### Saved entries

============

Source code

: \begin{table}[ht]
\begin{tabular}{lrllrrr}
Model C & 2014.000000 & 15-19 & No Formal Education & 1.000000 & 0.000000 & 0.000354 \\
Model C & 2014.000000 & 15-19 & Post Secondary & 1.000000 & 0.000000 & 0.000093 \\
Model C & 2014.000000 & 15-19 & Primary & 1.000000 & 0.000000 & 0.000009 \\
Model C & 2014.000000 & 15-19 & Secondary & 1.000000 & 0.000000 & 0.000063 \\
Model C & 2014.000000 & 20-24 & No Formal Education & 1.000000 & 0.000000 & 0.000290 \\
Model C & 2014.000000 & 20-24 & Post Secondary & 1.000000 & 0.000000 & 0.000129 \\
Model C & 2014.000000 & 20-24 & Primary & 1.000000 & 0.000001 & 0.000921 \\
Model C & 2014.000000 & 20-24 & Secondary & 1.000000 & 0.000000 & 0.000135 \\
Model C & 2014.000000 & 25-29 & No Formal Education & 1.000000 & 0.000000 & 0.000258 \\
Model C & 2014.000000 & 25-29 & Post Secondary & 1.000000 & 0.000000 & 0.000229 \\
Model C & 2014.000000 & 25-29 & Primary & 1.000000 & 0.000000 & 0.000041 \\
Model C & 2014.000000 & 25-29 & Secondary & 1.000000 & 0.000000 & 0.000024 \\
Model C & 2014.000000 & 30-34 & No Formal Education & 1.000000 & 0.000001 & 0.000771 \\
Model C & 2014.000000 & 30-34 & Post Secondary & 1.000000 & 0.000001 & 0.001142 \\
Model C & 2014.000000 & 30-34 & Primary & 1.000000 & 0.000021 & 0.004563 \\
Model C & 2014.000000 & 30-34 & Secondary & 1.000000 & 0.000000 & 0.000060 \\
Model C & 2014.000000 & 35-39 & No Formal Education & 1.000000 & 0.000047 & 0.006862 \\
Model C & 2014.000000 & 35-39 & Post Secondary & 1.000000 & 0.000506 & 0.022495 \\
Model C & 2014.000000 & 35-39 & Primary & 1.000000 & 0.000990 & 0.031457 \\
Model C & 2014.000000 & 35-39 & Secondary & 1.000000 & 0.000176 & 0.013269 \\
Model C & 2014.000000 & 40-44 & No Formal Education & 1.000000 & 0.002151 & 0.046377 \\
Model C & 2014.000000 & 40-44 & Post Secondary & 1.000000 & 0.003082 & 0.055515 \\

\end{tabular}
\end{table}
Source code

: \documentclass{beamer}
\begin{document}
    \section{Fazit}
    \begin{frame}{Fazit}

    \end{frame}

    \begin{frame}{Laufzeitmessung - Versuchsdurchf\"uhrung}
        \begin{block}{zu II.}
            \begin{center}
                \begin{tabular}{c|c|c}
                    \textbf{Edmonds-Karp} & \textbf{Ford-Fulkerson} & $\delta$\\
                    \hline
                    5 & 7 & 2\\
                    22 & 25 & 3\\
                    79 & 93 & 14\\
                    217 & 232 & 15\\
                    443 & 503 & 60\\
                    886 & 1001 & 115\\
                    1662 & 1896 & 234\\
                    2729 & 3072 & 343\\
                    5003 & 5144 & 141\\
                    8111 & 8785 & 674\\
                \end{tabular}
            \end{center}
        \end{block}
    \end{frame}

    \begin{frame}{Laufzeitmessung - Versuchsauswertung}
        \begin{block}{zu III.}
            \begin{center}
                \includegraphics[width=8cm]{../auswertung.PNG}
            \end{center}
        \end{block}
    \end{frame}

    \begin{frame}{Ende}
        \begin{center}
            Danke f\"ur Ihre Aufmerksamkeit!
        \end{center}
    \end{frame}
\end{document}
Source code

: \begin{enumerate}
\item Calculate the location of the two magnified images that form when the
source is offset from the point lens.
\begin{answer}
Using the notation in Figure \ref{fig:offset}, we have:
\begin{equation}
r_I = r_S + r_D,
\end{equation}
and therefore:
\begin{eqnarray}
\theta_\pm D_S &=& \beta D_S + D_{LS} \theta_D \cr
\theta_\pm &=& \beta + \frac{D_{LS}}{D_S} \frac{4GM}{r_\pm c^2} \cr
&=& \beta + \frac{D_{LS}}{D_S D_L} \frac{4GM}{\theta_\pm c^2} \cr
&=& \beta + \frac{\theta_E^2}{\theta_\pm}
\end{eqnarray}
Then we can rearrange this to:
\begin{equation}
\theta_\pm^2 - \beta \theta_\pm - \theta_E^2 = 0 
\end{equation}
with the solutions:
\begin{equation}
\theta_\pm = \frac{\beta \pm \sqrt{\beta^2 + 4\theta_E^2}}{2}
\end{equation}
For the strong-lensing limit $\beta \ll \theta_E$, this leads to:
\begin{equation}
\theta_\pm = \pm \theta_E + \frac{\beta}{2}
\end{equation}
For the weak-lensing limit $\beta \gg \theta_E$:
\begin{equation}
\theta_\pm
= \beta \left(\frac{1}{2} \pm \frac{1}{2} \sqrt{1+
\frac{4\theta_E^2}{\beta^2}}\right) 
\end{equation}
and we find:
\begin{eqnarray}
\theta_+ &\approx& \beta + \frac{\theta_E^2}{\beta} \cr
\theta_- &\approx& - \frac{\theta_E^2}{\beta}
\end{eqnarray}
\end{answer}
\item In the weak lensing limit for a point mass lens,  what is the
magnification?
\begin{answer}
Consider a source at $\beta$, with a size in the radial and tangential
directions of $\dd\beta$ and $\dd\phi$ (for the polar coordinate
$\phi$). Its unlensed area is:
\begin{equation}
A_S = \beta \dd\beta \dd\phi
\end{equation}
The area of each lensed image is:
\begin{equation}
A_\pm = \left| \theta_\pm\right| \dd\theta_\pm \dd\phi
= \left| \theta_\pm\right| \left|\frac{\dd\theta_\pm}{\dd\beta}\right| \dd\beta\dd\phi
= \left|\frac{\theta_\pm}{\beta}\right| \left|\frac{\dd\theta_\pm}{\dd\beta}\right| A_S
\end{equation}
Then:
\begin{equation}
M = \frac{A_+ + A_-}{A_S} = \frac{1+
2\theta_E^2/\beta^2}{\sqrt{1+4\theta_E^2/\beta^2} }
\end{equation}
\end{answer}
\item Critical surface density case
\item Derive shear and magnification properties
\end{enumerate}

============

### What the task asks
Within the entries above, find the string "Post" and return each line that holds it.

### Exercise output
Model C & 2014.000000 & 15-19 & Post Secondary & 1.000000 & 0.000000 & 0.000093 \\
Model C & 2014.000000 & 20-24 & Post Secondary & 1.000000 & 0.000000 & 0.000129 \\
Model C & 2014.000000 & 25-29 & Post Secondary & 1.000000 & 0.000000 & 0.000229 \\
Model C & 2014.000000 & 30-34 & Post Secondary & 1.000000 & 0.000001 & 0.001142 \\
Model C & 2014.000000 & 35-39 & Post Secondary & 1.000000 & 0.000506 & 0.022495 \\
Model C & 2014.000000 & 40-44 & Post Secondary & 1.000000 & 0.003082 & 0.055515 \\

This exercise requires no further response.